## Problem description
Each line of the data that includes "Figs" must be copied.

[Stored data]

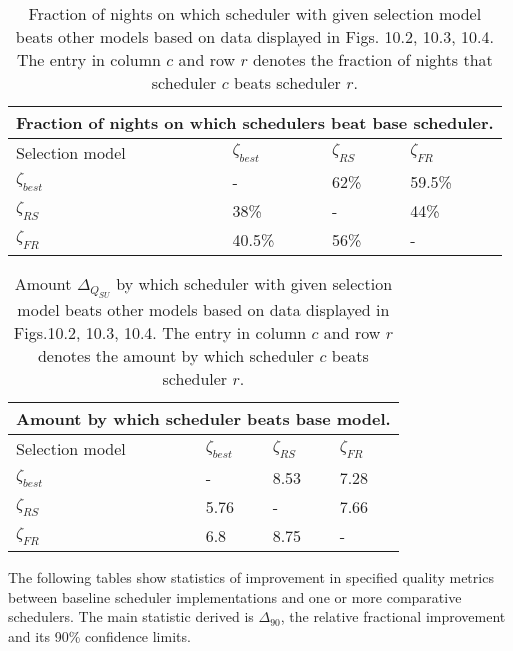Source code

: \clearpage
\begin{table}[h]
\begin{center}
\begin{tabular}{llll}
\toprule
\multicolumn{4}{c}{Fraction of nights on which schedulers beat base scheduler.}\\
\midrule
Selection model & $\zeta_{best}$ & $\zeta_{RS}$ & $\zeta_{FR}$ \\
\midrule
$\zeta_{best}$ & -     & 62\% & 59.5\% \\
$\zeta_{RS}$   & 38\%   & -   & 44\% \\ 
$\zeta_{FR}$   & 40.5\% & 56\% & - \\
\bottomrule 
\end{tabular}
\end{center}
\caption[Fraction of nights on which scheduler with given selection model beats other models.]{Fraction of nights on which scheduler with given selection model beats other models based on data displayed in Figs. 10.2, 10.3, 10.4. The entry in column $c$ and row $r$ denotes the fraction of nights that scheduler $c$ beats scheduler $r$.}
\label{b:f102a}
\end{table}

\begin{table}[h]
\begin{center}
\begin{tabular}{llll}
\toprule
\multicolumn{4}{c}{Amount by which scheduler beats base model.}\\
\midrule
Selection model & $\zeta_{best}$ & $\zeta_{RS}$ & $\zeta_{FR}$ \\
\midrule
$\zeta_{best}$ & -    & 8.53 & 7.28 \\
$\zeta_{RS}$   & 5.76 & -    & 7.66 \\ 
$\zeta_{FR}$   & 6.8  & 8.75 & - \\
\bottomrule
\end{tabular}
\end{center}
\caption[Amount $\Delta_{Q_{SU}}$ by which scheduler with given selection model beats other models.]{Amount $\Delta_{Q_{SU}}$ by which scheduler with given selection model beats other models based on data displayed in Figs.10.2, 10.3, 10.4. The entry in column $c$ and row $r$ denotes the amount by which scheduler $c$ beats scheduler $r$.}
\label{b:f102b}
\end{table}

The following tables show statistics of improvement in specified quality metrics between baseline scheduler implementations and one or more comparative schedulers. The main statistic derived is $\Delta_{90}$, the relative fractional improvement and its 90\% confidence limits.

## Answer box
\caption[Fraction of nights on which scheduler with given selection model beats other models.]{Fraction of nights on which scheduler with given selection model beats other models based on data displayed in Figs. 10.2, 10.3, 10.4. The entry in column $c$ and row $r$ denotes the fraction of nights that scheduler $c$ beats scheduler $r$.}
\caption[Amount $\Delta_{Q_{SU}}$ by which scheduler with given selection model beats other models.]{Amount $\Delta_{Q_{SU}}$ by which scheduler with given selection model beats other models based on data displayed in Figs.10.2, 10.3, 10.4. The entry in column $c$ and row $r$ denotes the amount by which scheduler $c$ beats scheduler $r$.}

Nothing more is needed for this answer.